It’s hip to be square, but did critics think it was hip to like ‘American Psycho?’
American Psycho
By  · Published on April 14th, 2020

They Said What?! is a biweekly column in which we explore the highs and lows of film criticism through history. How did critics feel about it at the time, and do we see it differently now? Chris Coffel explores.


“Do you like Huey Lewis and The News?”

It’s been 20 years since Patrick Bateman (Christian Bale) questioned Paul Allen (Jared Leto) about his taste in music. As you may recall, Paul thought Huey Lewis was okay. His head was then promptly bashed in via Patrick’s ax.

This is a scene from American Psycho, Mary Harron’s controversial adaptation of Brett Easton Ellis’ controversial novel about a New York yuppie with an inflated ego and a bit of a mean streak.

The film premiered at Sundance and began to generate buzz as the next Fight Club. Three months later, on April 14, 2000, the film hit theaters. When all was said and done, American Psycho racked up just over $34 million at the box office, good enough to just squeeze into the top 100 worldwide releases for the year. Given the film’s modest budget, it was a financial success.

In the two decades since the film’s release, it has developed quite the legacy. Bloody Disgusting ranked the film 19th on their list of the best horror films of the aughts, while Rolling Stone placed the film at number 51 on their list of the greatest horror movies of the 21st century. American Psycho has become a pop culture phenomenon, with the character of Patrick Bateman becoming a bit of an icon. While the book deserves some of the credit, Dwight Garner of the New York Times cites the film’s “cult following and gradual critical embrace” as the primary reason for its lasting and growing popularity.

Given the film’s current standing in society and with its twentieth birthday upon us, it’s a good time as any to take a look back at what the critics originally thought.

“We have to experience these uncomfortable events,” Kenneth Turan wrote in his review for the Los Angeles Times. Turan said he couldn’t enjoy spending time with a lead character he found to be “an unpleasant, unmotivated, disconnected psychopath.” Ultimately, he felt the film’s 100-minute runtime was “100 minutes too many.”

In his review for Newsweek, David Ansen praised Harron and co-writer Guinevere Turner for pulling back on the violence of the book and upping the dark humor. Ansen also felt the film was “stylish” and “sleek,” with an impressive performance from Bale that carried “just the right tone of vapid menace.” This was not enough to save the film for Ansen, as he concluded that American Psycho “ends up as trapped in surfaces as its shallow antihero: it’s all dressed up with nowhere to go.”

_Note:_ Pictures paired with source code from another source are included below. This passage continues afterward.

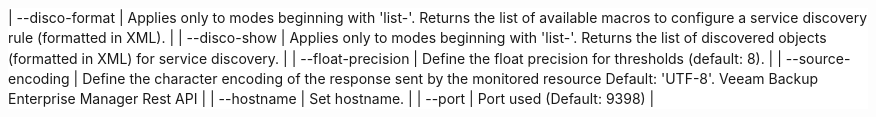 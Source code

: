 | --disco-format                             | Applies only to modes beginning with 'list-'. Returns the list of available macros to configure a service discovery rule (formatted in XML).                                                                                                                                                                                                                                                                                                                                                                                                                                                                                                                                                                                                                                                                                                                                                                                                             |
| --disco-show                               | Applies only to modes beginning with 'list-'. Returns the list of discovered objects (formatted in XML) for service discovery.                                                                                                                                                                                                                                                                                                                                                                                                                                                                                                                                                                                                                                                                                                                                                                                                                           |
| --float-precision                          | Define the float precision for thresholds (default: 8).                                                                                                                                                                                                                                                                                                                                                                                                                                                                                                                                                                                                                                                                                                                                                                                                                                                                                                  |
| --source-encoding                          | Define the character encoding of the response sent by the monitored resource Default: 'UTF-8'.      Veeam Backup Enterprise Manager Rest API                                                                                                                                                                                                                                                                                                                                                                                                                                                                                                                                                                                                                                                                                                                                                                                                             |
| --hostname                                 | Set hostname.                                                                                                                                                                                                                                                                                                                                                                                                                                                                                                                                                                                                                                                                                                                                                                                                                                                                                                                                            |
| --port                                     | Port used (Default: 9398)                                                                                                                                                                                                                                                                                                                                                                                                                                                                                                                                                                                                                                                                                                                                                                                                                                                                                                                                | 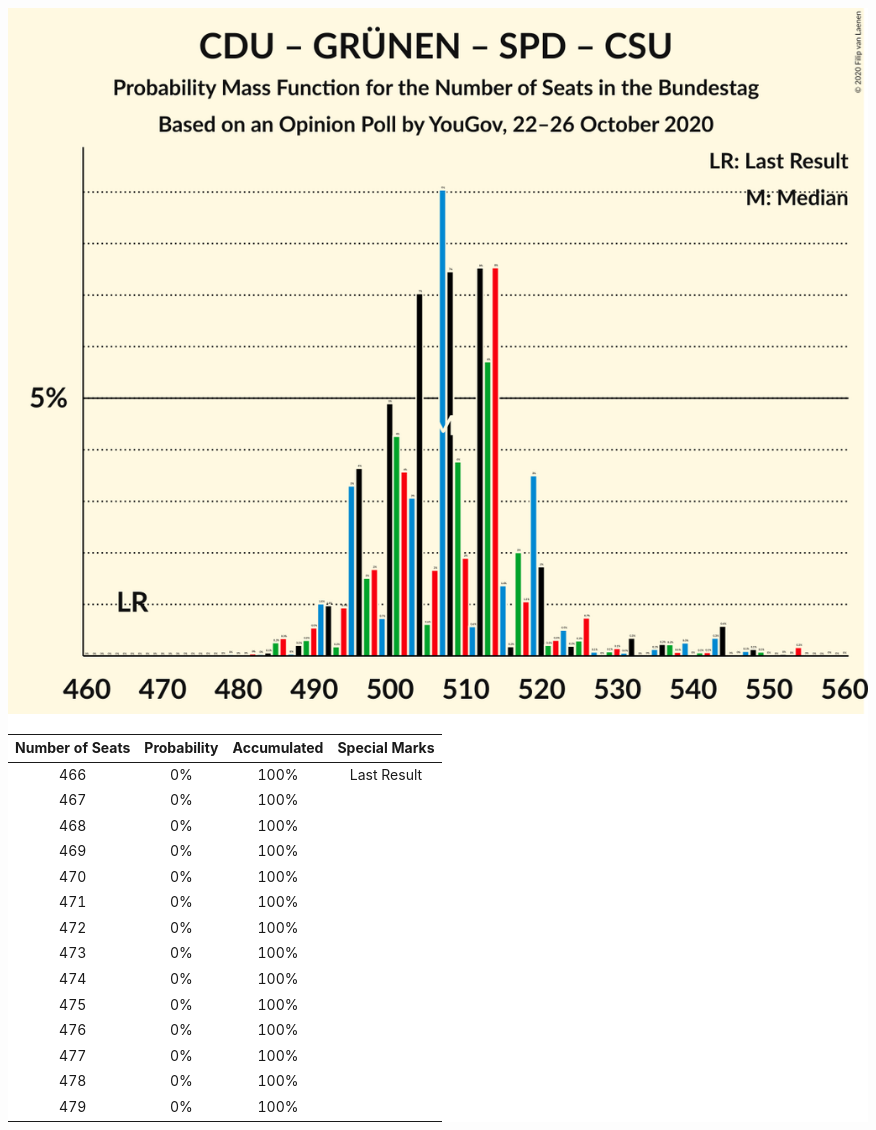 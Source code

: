 ![Graph with seats probability mass function not yet produced](2020-10-26-YouGov-coalitions-seats-pmf-cdu–grünen–spd–csu.png "Seats Probability Mass Function")

| Number of Seats | Probability | Accumulated | Special Marks |
|:---------------:|:-----------:|:-----------:|:-------------:|
| 466 | 0% | 100% | Last Result |
| 467 | 0% | 100% |  |
| 468 | 0% | 100% |  |
| 469 | 0% | 100% |  |
| 470 | 0% | 100% |  |
| 471 | 0% | 100% |  |
| 472 | 0% | 100% |  |
| 473 | 0% | 100% |  |
| 474 | 0% | 100% |  |
| 475 | 0% | 100% |  |
| 476 | 0% | 100% |  |
| 477 | 0% | 100% |  |
| 478 | 0% | 100% |  |
| 479 | 0% | 100% |  |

Stephanie Zacharek, then at Salon, echoed similar sentiments, writing that American Psycho has a “stylish, sleek surface,” but eventually “melts away to nothing.” Zacharek wanted to like Bale’s performance, saying the actor “gives it his best shot” but ends up being “nothing more than a mechanical man.” While Zacharek was happy to see Harron pull back on the violence, she felt the director went so delicate with it that it came off as “too remote and cool” resulting in “a passionless movie about a passionless man.”

Some critics thought the film’s final words were perfectly apt in describing how they felt about the movie. Towards the end, Bateman proclaims, “This confession has meant nothing.” Calling it “poetic justice,” J. Hoberman of The Village Voice wrote that the film was “impaled on its own point.”

One of my least favorite things about film criticism is when negative reviews are met with, “You just didn’t get it.” That being said, I feel like a lot of critics just didn’t get American Psycho. Fortunately, there were plenty who did.

Writing for the BBC, Michael Thomson called it “the best monster movie in years.” He was especially impressed with Bale, saying that he gave “a wonderfully showy role that will surely guarantee stardom.” Safe to say Thomson nailed that one.

Roger Ebert gave the film three out of four stars and praised Harron for the way she “transformed a novel about blood lust into a movie about men’s vanity.” Ebert attributed Harron’s ability to handle the material so well to the fact that as a woman in Hollywood “she deals every day with guys who resemble Bateman in all but his body count.” For those who find the movie to be nothing more than a mindless slasher trying to up the body count, Ebert reminds that the purpose of each murder is to “make visible the frenzy of the territorial male when his will is frustrated.”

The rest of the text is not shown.